Stracił panowanie nad samochodem i dachował. Sporo za to zapłaci
Kierowca mazdy już otrzymał dwa mandaty, ale to jeszcze nie wszystko. Auto nie posiadało obowiązkowego ubezpieczenia OC, w związku z czym sprawa trafiła też do Ubezpieczeniowego Funduszu Gwarancyjnego.
Policjanci ustalili okoliczności zdarzenia, jakie miało miejsce w niedzielę około godziny 6.55, na trasie S12\S17. W miejscowości Olempin, między węzłami Kurów Wschód a Nałęczów dachował samochód osobowy. Na miejscu interweniowała straż pożarna, zespół ratownictwa medycznego oraz policja.
Jak wyjaśnia kom. Ewa Rejn – Kozak z Komendy Powiatowej Policji w Puławach, kierujący mazdą obywatel Azerbejdżanu poruszał się w kierunku Warszawy. Kilkaset metrów za MOP-em Markuszów stracił panowanie nad pojazdem. Auto wypadło z jezdni, a następnie dachowało.
Dalsza część artykułu pod materiałem wideo
Na szczęście 35-latek nie doznał poważniejszych obrażeń ciała. Był trzeźwy.
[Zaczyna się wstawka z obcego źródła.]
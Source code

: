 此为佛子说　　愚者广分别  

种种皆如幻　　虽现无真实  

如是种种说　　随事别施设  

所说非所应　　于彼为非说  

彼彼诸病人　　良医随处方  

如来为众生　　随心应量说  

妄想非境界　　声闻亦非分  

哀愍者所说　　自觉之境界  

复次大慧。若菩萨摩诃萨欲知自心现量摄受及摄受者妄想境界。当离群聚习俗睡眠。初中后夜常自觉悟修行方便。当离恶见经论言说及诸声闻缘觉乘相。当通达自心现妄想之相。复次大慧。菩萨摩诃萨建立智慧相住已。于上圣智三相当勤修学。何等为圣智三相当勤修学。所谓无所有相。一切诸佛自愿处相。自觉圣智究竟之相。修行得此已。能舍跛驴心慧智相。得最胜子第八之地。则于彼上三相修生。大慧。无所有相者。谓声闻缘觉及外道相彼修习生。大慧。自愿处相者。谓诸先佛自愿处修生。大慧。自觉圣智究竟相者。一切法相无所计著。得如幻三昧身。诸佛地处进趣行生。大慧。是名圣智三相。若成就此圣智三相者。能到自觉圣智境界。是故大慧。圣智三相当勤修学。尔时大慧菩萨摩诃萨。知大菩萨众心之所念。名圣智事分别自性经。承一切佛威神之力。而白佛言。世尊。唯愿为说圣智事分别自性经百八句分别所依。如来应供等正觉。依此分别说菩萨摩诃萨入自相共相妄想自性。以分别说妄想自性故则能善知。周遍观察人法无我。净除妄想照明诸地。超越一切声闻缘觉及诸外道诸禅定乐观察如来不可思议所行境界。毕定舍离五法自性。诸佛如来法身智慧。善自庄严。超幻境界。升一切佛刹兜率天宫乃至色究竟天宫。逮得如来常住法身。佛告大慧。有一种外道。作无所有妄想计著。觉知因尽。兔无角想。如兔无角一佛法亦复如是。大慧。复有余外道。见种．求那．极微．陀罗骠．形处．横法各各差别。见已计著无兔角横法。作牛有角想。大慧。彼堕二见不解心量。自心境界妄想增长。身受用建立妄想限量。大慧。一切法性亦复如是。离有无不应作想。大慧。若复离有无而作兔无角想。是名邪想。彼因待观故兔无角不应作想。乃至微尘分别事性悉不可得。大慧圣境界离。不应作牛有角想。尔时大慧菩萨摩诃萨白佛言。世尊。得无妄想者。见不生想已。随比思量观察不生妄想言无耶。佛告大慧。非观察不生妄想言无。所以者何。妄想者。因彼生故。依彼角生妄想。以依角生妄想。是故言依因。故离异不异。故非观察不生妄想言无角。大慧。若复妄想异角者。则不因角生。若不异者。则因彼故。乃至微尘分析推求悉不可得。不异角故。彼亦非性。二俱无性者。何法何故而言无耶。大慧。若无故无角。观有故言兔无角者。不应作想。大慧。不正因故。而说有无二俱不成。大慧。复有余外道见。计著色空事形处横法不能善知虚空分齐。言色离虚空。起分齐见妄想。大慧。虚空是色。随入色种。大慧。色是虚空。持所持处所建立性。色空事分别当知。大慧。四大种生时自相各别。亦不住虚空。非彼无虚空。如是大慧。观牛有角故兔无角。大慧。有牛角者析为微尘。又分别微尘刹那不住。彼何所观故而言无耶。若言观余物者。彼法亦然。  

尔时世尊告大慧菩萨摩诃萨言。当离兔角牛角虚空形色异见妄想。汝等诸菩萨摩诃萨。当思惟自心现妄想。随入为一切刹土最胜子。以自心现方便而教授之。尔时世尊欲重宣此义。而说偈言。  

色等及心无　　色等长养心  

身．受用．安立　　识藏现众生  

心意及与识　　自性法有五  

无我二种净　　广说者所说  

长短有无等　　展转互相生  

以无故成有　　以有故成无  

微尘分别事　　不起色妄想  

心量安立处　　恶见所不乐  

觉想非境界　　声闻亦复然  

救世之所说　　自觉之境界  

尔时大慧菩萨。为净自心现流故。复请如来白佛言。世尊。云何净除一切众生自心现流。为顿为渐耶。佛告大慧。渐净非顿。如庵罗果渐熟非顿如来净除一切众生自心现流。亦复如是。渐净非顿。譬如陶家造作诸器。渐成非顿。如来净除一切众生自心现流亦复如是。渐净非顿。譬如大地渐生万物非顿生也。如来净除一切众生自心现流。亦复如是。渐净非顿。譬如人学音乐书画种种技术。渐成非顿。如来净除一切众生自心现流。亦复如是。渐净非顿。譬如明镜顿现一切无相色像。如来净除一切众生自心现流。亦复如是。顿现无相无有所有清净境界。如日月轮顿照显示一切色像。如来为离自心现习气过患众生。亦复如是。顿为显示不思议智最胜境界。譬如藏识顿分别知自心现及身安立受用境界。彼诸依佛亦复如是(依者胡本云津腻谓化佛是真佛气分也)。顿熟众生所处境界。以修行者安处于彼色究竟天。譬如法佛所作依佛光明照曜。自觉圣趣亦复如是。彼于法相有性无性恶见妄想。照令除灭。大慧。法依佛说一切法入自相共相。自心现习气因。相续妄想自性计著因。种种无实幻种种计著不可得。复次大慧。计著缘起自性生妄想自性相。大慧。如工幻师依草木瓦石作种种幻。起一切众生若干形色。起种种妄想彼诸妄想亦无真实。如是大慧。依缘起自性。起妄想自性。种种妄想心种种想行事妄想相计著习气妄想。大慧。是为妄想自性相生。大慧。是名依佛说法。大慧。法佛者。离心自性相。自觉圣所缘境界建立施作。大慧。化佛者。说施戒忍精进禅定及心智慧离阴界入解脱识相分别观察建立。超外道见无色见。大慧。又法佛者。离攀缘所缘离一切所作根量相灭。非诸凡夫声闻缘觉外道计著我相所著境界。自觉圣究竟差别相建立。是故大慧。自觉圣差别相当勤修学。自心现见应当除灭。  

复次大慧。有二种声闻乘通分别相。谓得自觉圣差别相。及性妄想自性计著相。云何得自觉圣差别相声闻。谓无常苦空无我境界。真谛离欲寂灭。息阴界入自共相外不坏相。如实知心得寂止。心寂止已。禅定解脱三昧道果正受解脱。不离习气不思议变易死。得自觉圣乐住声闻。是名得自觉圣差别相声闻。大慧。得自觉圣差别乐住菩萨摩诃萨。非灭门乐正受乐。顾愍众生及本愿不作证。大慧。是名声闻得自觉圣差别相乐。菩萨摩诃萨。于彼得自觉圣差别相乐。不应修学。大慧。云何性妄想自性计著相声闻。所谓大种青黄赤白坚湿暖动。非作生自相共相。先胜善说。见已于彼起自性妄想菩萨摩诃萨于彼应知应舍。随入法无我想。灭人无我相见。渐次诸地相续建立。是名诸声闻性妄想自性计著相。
Za spowodowanie kolizji drogowej został ukarany mandatem. Kolejny otrzymał za brak aktualnych badań technicznych pojazdu.
To jednak nie koniec jego wydatków związanych z tym zdarzeniem. Auto nie posiadało obowiązkowego ubezpieczenia OC, w związku z czym sprawa trafiła też do Ubezpieczeniowego Funduszu Gwarancyjnego.